Rodgers and Singham (2019) SC disruption modeling BN is utilized to quantify the probability of Disruption in a clinical SC
Lockamy and McCormack (2012) Supplier risk analysis The revenue impact of supplier disruption Is evaluated using BN.
Rodger (2014) SC risk modeling A fuzzy BN is proposed to predict supply chain backorder risk.

These BN applications can provide a number of useful managerial insights. For example, managers can use BN to uncover associations between network structures and risk propagation. This would allow analyzing critical network elements leading to SC discontinuities and collapses through disruption propagation and modelling of interdependencies in SCs with consideration of state dynamics within SC nodes. Such an analysis can be applied to assessment of SC robustness and resilience to disruptions with the ripple effect considerations. Moreover, the BN make it possible to examine different disruption propagation mechanisms and identify disruption propagation scenarios of different severity for stress-testing of SC designs. This property can also be used to test the proneness of specific SC designs to disruption risk propagation.

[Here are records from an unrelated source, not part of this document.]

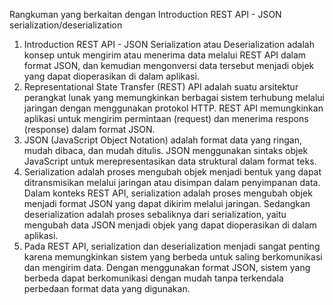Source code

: Rangkuman yang berkaitan dengan Introduction REST API - JSON serialization/deserialization
1. Introduction REST API - JSON Serialization atau Deserialization adalah konsep untuk mengirim atau menerima data melalui REST API dalam format JSON, dan kemudian mengonversi data tersebut menjadi objek yang dapat dioperasikan di dalam aplikasi. 
2. Representational State Transfer (REST) API adalah suatu arsitektur perangkat lunak yang memungkinkan berbagai sistem terhubung melalui jaringan dengan menggunakan protokol HTTP. REST API memungkinkan aplikasi untuk mengirim permintaan (request) dan menerima respons (response) dalam format JSON.
3. JSON (JavaScript Object Notation) adalah format data yang ringan, mudah dibaca, dan mudah ditulis. JSON menggunakan sintaks objek JavaScript untuk merepresentasikan data struktural dalam format teks.
4. Serialization adalah proses mengubah objek menjadi bentuk yang dapat ditransmisikan melalui jaringan atau disimpan dalam penyimpanan data. Dalam konteks REST API, serialization adalah proses mengubah objek menjadi format JSON yang dapat dikirim melalui jaringan. Sedangkan deserialization adalah proses sebaliknya dari serialization, yaitu mengubah data JSON menjadi objek yang dapat dioperasikan di dalam aplikasi.
5. Pada REST API, serialization dan deserialization menjadi sangat penting karena memungkinkan sistem yang berbeda untuk saling berkomunikasi dan mengirim data. Dengan menggunakan format JSON, sistem yang berbeda dapat berkomunikasi dengan mudah tanpa terkendala perbedaan format data yang digunakan.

7. Applying machine learning to BNs

The structures of BN models that we have discussed so far are constructed solely based on expert elicitation. Many of BN models (e.g., Kumar Sharma and Sharma, 2015, Lockamy and McCormack, 2012) used expert knowledge to determine conditional probabilities for each node. In a real-life context, it is often unrealistic to expect precise probability estimations to be provided by experts (Constantinou, Fenton, & Neil, 2016). Besides, experts’ beliefs could be biased (Johnson, Tomlinson, Hawker, Granton, & Feldman, 2010). As such, recent literature extensively utilized learning techniques to forecast the values of some system-relevant parameters (Chen & Chao, 2020). Machine learning techniques, such as supervised and unsupervised learning algorithms, can be used to learn the structure (cause-effect relationship among nodes) of BNs. Recently, machine learning techniques have been reported to have their first applications to SC disruption risk analysis (Baryannis et al., 2019, Cavalcante, Frazzon, Forcellinia, & Ivanov, 2019, Mani et al., 2017, Shang et al., 2017, Ye et al., 2015, Zage et al., 2013). To better understand the application of machine learning in BNs, we created a map of analytic modelling and reasoning, as shown in Fig. 20 .

Fig. 20.

Fig. 20

A map of analytic modelling for BN and machine learning (adapted from Conrady & Jouffe, 2018).

In Fig. 20, the x-axis represents the modelling purpose, which ranges from association/correlation to causation. Association/correlation is a model that explains the correlation between the variables, including description and prediction models such as neural networks. The causation models represent the causality of the variables, such as explanatory, simulation, and optimization models. The y-axis reflects the source of model, ranging from data to theory.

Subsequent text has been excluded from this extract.